4.24 Editor UI sluggish and laggy

Hi,

anyone else noticing that in 4.24, the Editor UI seems a lot more laggy and sluggish than 4.23? It’s especially noticeable when fullscreening the viewport using F11 key. On identical project, 4.23 fullscreen animation is very smooth while 4.24 feels like 10-15FPS. I’ve tried to capture it on 60FPS video, but the difference is a lot bigger than the video shows

Are you sure that 4.18 was so “stable” or your project (or projects) was much smaller? :wink:

I feel we, developers, tend to assume that the engine we use (Unreal or any other) is getting worse with every release while our projects grow bigger (so we’re utilizing more of engine code) or we encounter a major issue after upgrade.
And we tend to forget past major issues like circular dependencies on blueprints or tons of other issues. Personally I see no difference in release quality - different projects encounter different issues. I noticed upgrade going smooth for one project (like updating internet browser which you don’t even notice) but requiring a ton of work on a different project.
If the project grows big, it’s worth to wait even a few weeks before upgrading.

Why not? The majority of developers come back from Christmas break today.

It’s very clear, easy to see, what Epic’s bigger fishes’ focus is.
Just watch some of their recent talks.

They are after making sure companies like Tesla and major design/architecture companies are happy.
Small game development (indies) is pretty much considered a conquered battlefield, there’s not much to improve there from their PoV and every commercial business will always focus on growth paths (i.e: not indies).

Tim Sweeney seems to be very motivated to push gaming forward. This is the guy who buys large patches of forest to prevent cutting down the trees :wink:

A bit different to Unity which is a regular corporation, for years focused on developing mobile payment and advertising systems than game creation tools :wink:

lol if you want to bring Unity to the conversation I have a lot of ugly things to say about them, in which this case I better shut up and leave the topic :stuck_out_tongue:
(because I already gave up on them years ago, no point in kicking a dead body)

Contrary to Unity, EpicGames has all my respect.
I’m just a bit annoyed that since some time ago I have to download engine source + remove all the things I don’t need (tools not for game-dev) + patch dependencies to those tools + generate my own rocket build… That process takes considerable effort.

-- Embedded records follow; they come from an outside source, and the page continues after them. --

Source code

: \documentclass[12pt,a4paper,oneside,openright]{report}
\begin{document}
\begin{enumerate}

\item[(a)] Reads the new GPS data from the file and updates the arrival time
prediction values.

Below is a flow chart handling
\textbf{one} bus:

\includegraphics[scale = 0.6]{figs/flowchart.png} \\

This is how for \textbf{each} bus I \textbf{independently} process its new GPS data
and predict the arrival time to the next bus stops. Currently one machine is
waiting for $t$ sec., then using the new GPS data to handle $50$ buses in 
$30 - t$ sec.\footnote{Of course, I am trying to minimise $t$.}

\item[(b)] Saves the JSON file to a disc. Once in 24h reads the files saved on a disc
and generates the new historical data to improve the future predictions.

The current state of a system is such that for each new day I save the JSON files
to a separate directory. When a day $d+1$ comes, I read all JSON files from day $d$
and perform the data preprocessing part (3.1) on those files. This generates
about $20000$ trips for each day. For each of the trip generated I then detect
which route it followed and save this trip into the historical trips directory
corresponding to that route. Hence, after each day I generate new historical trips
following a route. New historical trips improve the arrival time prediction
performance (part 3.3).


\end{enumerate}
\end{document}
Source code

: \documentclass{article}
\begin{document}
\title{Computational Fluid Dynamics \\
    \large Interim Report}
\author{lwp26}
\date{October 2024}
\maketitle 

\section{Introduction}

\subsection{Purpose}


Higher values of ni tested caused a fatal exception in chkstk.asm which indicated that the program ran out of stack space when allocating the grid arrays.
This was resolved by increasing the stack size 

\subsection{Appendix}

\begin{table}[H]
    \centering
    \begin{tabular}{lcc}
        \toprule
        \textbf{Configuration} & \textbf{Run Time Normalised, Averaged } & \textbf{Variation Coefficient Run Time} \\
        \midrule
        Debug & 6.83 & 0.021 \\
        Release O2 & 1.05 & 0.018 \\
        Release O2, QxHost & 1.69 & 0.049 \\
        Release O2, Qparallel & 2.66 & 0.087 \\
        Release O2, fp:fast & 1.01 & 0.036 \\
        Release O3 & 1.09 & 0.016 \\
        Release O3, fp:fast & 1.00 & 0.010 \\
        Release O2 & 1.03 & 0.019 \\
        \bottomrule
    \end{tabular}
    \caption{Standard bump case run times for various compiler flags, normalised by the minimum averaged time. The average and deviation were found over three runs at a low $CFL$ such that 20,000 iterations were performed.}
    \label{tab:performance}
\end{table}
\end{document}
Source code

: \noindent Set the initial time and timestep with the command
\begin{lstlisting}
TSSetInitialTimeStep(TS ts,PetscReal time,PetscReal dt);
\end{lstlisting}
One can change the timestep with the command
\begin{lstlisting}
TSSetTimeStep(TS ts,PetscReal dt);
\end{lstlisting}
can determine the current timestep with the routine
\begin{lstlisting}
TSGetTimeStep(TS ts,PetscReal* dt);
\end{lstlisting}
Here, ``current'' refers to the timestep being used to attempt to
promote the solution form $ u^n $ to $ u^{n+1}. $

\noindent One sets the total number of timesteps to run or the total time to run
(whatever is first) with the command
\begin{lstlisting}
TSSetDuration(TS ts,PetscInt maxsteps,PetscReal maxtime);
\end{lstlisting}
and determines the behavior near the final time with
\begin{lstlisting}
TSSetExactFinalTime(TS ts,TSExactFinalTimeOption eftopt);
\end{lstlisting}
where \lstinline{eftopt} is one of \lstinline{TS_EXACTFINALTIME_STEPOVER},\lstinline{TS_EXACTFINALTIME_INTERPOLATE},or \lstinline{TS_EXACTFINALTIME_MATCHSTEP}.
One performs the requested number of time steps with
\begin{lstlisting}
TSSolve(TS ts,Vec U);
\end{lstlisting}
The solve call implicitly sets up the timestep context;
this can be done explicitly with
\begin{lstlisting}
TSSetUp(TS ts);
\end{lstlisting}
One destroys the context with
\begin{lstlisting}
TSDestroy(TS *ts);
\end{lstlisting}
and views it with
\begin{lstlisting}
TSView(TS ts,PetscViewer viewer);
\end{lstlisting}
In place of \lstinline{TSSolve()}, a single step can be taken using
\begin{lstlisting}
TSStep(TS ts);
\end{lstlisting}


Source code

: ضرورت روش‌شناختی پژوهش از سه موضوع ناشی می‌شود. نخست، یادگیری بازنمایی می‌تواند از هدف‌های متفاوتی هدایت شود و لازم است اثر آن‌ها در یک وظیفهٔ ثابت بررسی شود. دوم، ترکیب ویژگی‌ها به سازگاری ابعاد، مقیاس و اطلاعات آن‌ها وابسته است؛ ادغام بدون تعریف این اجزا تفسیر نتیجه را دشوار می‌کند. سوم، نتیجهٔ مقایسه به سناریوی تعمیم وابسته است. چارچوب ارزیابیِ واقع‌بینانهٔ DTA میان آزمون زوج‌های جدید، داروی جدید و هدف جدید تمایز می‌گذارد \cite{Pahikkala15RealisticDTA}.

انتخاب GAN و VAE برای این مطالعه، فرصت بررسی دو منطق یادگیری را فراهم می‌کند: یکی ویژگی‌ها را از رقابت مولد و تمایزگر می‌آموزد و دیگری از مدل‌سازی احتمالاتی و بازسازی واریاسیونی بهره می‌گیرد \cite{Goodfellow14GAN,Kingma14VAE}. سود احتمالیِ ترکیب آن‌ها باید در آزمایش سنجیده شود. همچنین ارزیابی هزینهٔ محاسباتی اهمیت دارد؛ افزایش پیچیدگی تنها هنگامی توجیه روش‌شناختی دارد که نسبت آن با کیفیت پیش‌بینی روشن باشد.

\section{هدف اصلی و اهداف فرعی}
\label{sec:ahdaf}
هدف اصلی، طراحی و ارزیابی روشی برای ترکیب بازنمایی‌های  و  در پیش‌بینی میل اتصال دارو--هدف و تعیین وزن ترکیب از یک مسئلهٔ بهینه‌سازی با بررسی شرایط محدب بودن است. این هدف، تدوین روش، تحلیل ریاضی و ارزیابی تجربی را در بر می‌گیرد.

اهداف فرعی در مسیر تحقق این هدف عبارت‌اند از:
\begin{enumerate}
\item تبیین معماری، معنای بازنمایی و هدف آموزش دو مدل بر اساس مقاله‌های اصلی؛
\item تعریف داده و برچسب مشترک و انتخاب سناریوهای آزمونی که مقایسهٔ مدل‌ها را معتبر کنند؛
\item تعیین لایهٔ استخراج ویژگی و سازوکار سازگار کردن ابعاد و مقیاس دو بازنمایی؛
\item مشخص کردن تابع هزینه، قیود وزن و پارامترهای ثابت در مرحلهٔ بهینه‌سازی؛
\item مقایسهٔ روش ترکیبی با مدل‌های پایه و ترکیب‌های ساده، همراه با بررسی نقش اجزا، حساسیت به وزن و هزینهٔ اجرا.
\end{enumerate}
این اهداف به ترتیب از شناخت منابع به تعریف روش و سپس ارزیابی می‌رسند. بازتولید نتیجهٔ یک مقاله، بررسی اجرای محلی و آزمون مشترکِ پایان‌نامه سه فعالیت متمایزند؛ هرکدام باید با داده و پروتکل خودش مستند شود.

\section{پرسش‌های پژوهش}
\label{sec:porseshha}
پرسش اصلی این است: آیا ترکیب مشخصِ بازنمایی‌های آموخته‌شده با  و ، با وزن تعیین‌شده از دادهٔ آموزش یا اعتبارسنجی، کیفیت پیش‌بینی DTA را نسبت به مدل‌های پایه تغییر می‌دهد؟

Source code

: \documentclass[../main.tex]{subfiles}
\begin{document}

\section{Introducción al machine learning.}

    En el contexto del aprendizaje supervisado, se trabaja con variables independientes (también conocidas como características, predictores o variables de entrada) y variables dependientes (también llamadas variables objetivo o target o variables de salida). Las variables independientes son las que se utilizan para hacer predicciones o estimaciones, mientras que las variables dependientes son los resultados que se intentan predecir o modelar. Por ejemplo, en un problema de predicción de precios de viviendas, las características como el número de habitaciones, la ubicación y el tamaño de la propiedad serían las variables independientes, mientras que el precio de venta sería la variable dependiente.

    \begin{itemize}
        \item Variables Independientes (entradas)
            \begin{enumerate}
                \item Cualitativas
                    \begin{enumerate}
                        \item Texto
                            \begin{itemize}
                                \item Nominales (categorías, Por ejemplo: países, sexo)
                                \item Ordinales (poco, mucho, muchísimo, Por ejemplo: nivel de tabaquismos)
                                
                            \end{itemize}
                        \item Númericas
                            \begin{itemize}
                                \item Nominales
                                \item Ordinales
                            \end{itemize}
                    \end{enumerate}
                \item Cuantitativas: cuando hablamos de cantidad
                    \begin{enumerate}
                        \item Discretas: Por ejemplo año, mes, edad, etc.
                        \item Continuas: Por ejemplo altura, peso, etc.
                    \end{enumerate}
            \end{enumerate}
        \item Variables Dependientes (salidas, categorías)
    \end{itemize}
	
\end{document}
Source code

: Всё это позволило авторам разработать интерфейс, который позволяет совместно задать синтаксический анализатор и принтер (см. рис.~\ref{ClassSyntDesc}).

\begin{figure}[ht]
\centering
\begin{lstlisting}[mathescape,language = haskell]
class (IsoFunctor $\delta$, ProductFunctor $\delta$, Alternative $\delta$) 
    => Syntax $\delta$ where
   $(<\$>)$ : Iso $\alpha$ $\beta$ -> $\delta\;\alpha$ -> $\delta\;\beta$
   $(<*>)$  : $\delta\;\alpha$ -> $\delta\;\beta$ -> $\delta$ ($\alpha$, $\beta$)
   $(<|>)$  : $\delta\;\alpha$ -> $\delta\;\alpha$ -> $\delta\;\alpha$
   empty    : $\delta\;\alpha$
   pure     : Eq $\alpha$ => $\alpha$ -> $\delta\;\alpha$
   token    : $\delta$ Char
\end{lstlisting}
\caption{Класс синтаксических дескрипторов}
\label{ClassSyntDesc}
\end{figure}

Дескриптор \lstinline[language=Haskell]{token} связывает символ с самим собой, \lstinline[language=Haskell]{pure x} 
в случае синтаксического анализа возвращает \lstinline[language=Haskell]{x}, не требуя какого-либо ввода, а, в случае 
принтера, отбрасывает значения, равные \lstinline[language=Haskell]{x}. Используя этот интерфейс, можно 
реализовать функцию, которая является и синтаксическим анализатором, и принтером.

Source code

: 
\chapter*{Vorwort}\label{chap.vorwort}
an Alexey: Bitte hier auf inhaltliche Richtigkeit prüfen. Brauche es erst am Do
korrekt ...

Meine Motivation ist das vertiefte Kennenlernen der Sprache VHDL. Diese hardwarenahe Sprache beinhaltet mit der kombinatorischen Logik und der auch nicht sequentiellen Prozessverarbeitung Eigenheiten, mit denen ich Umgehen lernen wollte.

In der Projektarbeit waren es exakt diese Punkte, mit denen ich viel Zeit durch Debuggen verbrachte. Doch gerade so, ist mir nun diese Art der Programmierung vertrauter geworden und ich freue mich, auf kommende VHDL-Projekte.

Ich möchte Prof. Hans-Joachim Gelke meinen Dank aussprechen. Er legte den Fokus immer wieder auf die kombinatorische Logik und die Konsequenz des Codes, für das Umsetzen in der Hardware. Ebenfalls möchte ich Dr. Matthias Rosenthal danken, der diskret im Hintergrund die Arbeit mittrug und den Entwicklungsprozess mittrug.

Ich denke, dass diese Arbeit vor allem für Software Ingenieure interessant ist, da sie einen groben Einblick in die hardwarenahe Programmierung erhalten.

Please, say ugly things, you shouldn’t constrain yourself <muahahaha>

Well, I’m observing their progress on separating platforms’ code from the engine code. So I could quickly remove all platforms I don’t need (mobile, XR).
They seem to enjoy teams downloading “useless” code and assets from GitHub or their Perforce :wink:

I’m on board that too, as fascinating as their terrain component new feature is,the rest seems less focused on ease than ue4 is, they are less for beginner aid to get up and running that other aspects of engine dev.

If you want to do water, forget it without shelling out money /mo- && if you want a ‘decent’ starting 3rd person char. also FORGET about it, they give you nothing. Cryengine does, UE4 does.

I’m also thorough disgusted with Unity on that front tho I have project I enjoy a lot but without a ‘decent’ 3rd person as ue4 is nice enough to provide, its impossible to test ones scenes. Yes there are options but none that have acceptable camera’s. I’ve wasted TONS of time I’ll never get back(tho learned more coding) on that problem.Yes there is a store option, but its far from perfect and OP won’t help, yet, given its ‘free’.

Unity last their direction since Unity 5. Let’s not even mention them lol. Unreal have some issues but there is always a workaround. Same can’t be applied with Unity.